People have weird feelings about film adaptations and I really get why. People put a lot of investment into books. When you read a book, you are not just comprehending words on a page. Books require far more input form the reader, which is something a lot of people love. Rue from the hunger games movie wasn't what I was expecting after reading the book because I had an image in my head of the character I read about. The problem arises from what a movie is and what a book is, and how its hard to distinguish the two when they are based on the same thing.

If I wrote a book I could be vague about some details, forcing the readers to interpret somethings on their own, but in a movie you can't do that easily. Movies need to be more subtle in different ways because they effect different senses. My favorite example of this is from an adaptation that I loved: "Shutter Island". Spoilers Ahead: In the movie the guards are visibly nervous at the fact that Daniels has a gun and is walking around freely. This was not something that was easily shown in the book because the narrative didn't focus on the background characters in a way that films can.
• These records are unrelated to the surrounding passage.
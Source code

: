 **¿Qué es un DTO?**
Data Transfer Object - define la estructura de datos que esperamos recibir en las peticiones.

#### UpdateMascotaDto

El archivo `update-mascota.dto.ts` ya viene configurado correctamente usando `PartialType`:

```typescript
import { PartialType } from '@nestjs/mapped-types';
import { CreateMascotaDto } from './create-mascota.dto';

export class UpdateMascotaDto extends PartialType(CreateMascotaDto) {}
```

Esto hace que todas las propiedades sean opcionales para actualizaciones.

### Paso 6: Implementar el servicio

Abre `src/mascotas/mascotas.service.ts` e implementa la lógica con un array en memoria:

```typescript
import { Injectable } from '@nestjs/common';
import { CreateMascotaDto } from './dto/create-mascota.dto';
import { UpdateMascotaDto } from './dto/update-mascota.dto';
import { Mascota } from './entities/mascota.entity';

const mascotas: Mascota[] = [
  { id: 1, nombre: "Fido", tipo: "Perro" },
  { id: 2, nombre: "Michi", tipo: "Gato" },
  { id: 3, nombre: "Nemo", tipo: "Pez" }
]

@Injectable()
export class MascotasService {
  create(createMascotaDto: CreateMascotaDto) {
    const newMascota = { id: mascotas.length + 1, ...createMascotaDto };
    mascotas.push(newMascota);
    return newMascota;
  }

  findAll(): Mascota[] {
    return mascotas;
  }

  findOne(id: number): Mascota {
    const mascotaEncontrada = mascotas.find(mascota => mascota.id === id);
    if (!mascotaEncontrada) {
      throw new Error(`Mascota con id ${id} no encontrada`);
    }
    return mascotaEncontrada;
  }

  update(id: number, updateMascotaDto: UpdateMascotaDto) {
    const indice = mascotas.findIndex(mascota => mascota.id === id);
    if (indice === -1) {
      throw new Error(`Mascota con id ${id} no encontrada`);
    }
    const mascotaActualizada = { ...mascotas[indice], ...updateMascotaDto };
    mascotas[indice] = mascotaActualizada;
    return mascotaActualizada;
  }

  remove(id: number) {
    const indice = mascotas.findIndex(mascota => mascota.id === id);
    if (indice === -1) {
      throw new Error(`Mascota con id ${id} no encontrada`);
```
I think the only time a movie version of a book gets "bad" from a narrative perspective (bad acting and directing can happen to original IP movies too) is when it looses what makes most books important. The message. All in all I don't have a problem with an adaptation as long as it stays true to the reason the book was written.That being said, if you make the movie all about the special effects and flare and big name actors and less about the story being told it will be bad, regardless of the source materials origins. Examples of failure: The Golden Compass, The Hobbit, The Great Gatsby, The Hitchhiker's Guide To The Galaxy. Examples of Success: No Country For Old Men, The Maltese Falcon, and an Honorable Mention to Jeeves and Wooster (because fuck yeah Stephen Fry and Hugh Laurie).